I’ve never been a bedding fan and always turned my sophisticated nose up at gaudy displays of pansies and begonias planted en-mass in usually hideous patterns. However, with the six trugs lining the front of the house I got my chance at bedding this summer by filling them with trailing fuchsias and lobelia. I defend myself by pointing out the fact that these are not traditional bedding plants at all, but plants more attuned to hanging baskets, it’s just that my baskets were somewhat larger and supported at ground level.
The display was wonderful and incredibly uplifting, especially when the rest of the garden is a work in progress. The only thing missing was an irrigation system that was more reliable than my memory of when it was that I last got the hose out. It turns out that even large trugs need regular watering over the of summer when they’re crammed this full of flowering plants.
Now that we’re well into Autumn – despite the very mild weather we’ve had – the summer display is over, the fuchsias have dropped all their leaves and the lobelia have long since flowered and turned brown. What to do now?
Well, in an effort to try to keep the flowering going all year-round I decided to put the trugs to use as winter bedding containers. I also took the opportunity to completely refresh the soil (turning out the clematis and replanting them again). The new soil was a mix of well-rotted manure, compost and some of the old soil. I’m hoping that the well-rotted manure will hang on to the water much better than the previous soil did. So off we trotted to a local garden centre to get some pansies.
The clematis were also pruned hard in some kind of vague attempt to try and get them to grow better next season. Like all my attempts to help clematis, it probably won’t work. Anyway, after much huffing and puffing, soil mixing, transplanting and carting about of trugs, the winter display is now complete and will persist until well into next year – when the time comes to get the summer bedding back in – at which point I will have hopefully plumbed in a more reliable watering system.
These trugs were only supposed to be a temporary measure; an easy and instant flower display while the true borders were being restored and planted in the background. Once the borders were in bloom, the trugs would no longer be needed. However, after spending a season with them lining the front of the house, I felt it would look odd if they were taken away. The trugs have become a permanent feature of the front garden, all six lined in front of the house greeting us, visitors and passers by. It would be very handy if I could change the display at the push of a button. Schemes that have run through my head are:
- A regiment of six canariensis or other exotic palms
- A line of six trugs stuffed with billowing Agapanthus
- A row of six trugs stuffed with regal Strelitzia
- A rank of six large, beautifully intricate bonsai
I could have something different each day of the week or – like my desktop wallpaper – a change every thirty minutes. As it is, real life dictates a slower pace of change. At the moment it’s summer and winter bedding and it will probably stay at that. It’s not too-shabby a display for it though, especially given the season.
10 comments
Well done for the Summer display Sunil….. and good luck with the pansies – don’t forget slugs like Pansies (just saying!).
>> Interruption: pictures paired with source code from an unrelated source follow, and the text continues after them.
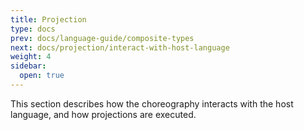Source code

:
 ```yaml
---
title: Projection
type: docs
prev: docs/language-guide/composite-types
next: docs/projection/interact-with-host-language
weight: 4
sidebar:
  open: true
---
```


This section describes how the choreography interacts with the host language, and how projections are executed.
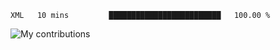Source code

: <!--START_SECTION:waka-->

```text
XML   10 mins         █████████████████████████   100.00 %
```

<!--END_SECTION:waka-->
<img src="https://github-readme-streak-stats.herokuapp.com/?user=pahas&theme=white" alt="My contributions" />

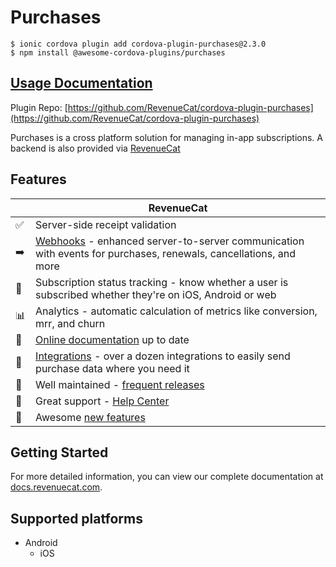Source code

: # Purchases

```
$ ionic cordova plugin add cordova-plugin-purchases@2.3.0
$ npm install @awesome-cordova-plugins/purchases
```

## [Usage Documentation](https://danielsogl.gitbook.io/awesome-cordova-plugins/plugins/purchases/)

Plugin Repo: [https://github.com/RevenueCat/cordova-plugin-purchases](https://github.com/RevenueCat/cordova-plugin-purchases)

Purchases is a cross platform solution for managing in-app subscriptions. A backend is also provided via [RevenueCat](https://www.revenuecat.com)

## Features
|     | RevenueCat                                                                                                                                                   |
| --- | ------------------------------------------------------------------------------------------------------------------------------------------------------------ |
| ✅  | Server-side receipt validation                                                                                                                               |
| ➡️  | [Webhooks](https://docs.revenuecat.com/docs/webhooks) - enhanced server-to-server communication with events for purchases, renewals, cancellations, and more |
| 🎯  | Subscription status tracking - know whether a user is subscribed whether they're on iOS, Android or web                                                      |
| 📊  | Analytics - automatic calculation of metrics like conversion, mrr, and churn                                                                                 |
| 📝  | [Online documentation](https://docs.revenuecat.com/docs) up to date                                                                                          |
| 🔀  | [Integrations](https://www.revenuecat.com/integrations) - over a dozen integrations to easily send purchase data where you need it                           |
| 💯  | Well maintained - [frequent releases](https://github.com/RevenueCat/cordova-plugin-purchases/releases)                                                                  |
| 📮  | Great support - [Help Center](https://revenuecat.zendesk.com)                                                                                           |
| 🤩  | Awesome [new features](https://trello.com/b/RZRnWRbI/revenuecat-product-roadmap)                                                                             |

## Getting Started

For more detailed information, you can view our complete documentation at [docs.revenuecat.com](https://docs.revenuecat.com/docs).

## Supported platforms

- Android
  - iOS
  



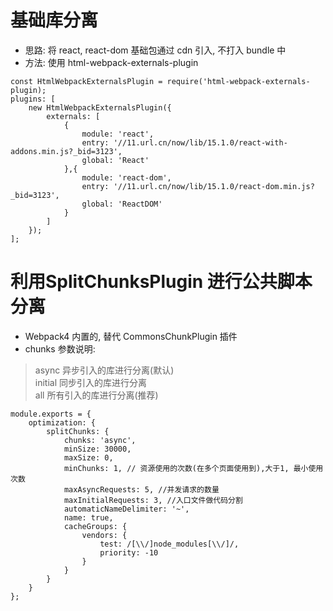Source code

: # 基础库分离  
* 思路: 将 react, react-dom 基础包通过 cdn 引入, 不打入 bundle 中  
* 方法: 使用 html-webpack-externals-plugin  
```
const HtmlWebpackExternalsPlugin = require('html-webpack-externals-plugin);
plugins: [
    new HtmlWebpackExternalsPlugin({
        externals: [
            {
                module: 'react',
                entry: '//11.url.cn/now/lib/15.1.0/react-with-addons.min.js?_bid=3123',
                global: 'React'
            },{
                module: 'react-dom',
                entry: '//11.url.cn/now/lib/15.1.0/react-dom.min.js?_bid=3123',
                global: 'ReactDOM'
            }
        ]
    });
];
```



# 利用SplitChunksPlugin 进行公共脚本分离  
* Webpack4 内置的, 替代 CommonsChunkPlugin 插件  
* chunks 参数说明:  
> async 异步引入的库进行分离(默认)  
> initial 同步引入的库进行分离  
> all 所有引入的库进行分离(推荐)  
```
module.exports = {
    optimization: {
        splitChunks: {
            chunks: 'async',
            minSize: 30000,
            maxSize: 0,
            minChunks: 1, // 资源使用的次数(在多个页面使用到),大于1, 最小使用次数
            maxAsyncRequests: 5, //并发请求的数量 
            maxInitialRequests: 3, //入口文件做代码分割
            automaticNameDelimiter: '~',
            name: true,
            cacheGroups: {
                vendors: {
                    test: /[\\/]node_modules[\\/]/,
                    priority: -10
                }
            }
        }
    }
};
```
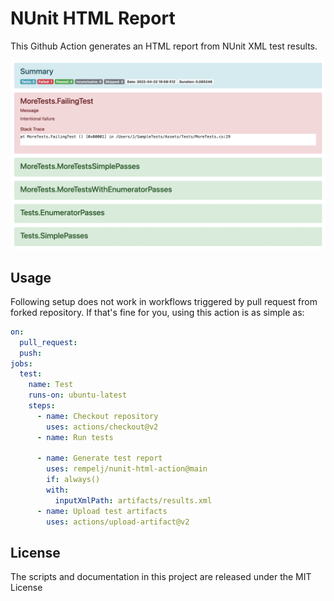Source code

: # NUnit HTML Report

This Github Action generates an HTML report from NUnit XML test results.

![](example.png)

## Usage

Following setup does not work in workflows triggered by pull request from forked repository.
If that's fine for you, using this action is as simple as:

```yaml
on:
  pull_request:
  push:
jobs:
  test:
    name: Test 
    runs-on: ubuntu-latest
    steps:
      - name: Checkout repository
        uses: actions/checkout@v2
      - name: Run tests

      - name: Generate test report
        uses: rempelj/nunit-html-action@main
        if: always()
        with:
          inputXmlPath: artifacts/results.xml
      - name: Upload test artifacts
        uses: actions/upload-artifact@v2
```

## License

The scripts and documentation in this project are released under the MIT License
Can yu get some early bulbs in those trugs too? Perhaps miniature daffs? That would ensure another show early next season?
Hi Mrs Mac, I decided not to put spring bulbs in the trugs, but there are miniature daffodils ear-marked for the bay window border (behind the middle trugs), which only today I just managed to clear in preparation for digging, improving and re-instating as a new border, ready for planting.
I love that you’ve fallen in love with your trugs. What seductive minx they are!
Hi Tammy, it’s the way that they were just an afterthought at first, but turned out to be the best thing that happened to the front garden. We’ve even had compliments this summer from neighbours opposite who can see them from their windows.
I also found that once you start putting annuals in containers of any kind, it’s hard to go back. No need to apologize for planting pansies, I love them and plant them by the battalion in early spring.
Hello Jason, I’ve seen pictures of your annuals planted in all manner of containers, including old wheelbarrows and they look stunning, I’d ben happy with just half the display!
Hi Sunil, bedding plants!! no need to defend yourself whether planted in containers or in the ground.
We have always found room for permanent planting and annuals, granted the annuals don’t play as big a part in our garden as they once did, still manage to enjoy them though..
Hello Alistair, thank you, though I still can’t hep feeling as though I’ve admitted something terrible. I seem to be hooked on those display trugs though as I can’t wait for next year’s display. I’m trying to overwinter the fuchsias I planted in the greenhouse.
It looks perfectly wonderful! I never tire of pansies, though some think them common. I love the fragrance and the happy faces!
Hello Jayne, thank you, I didn’t know they were fragrant! I’ll have to check it out the next chance I get but it’s rained so much here I’d get a wet nose trying to smell anything.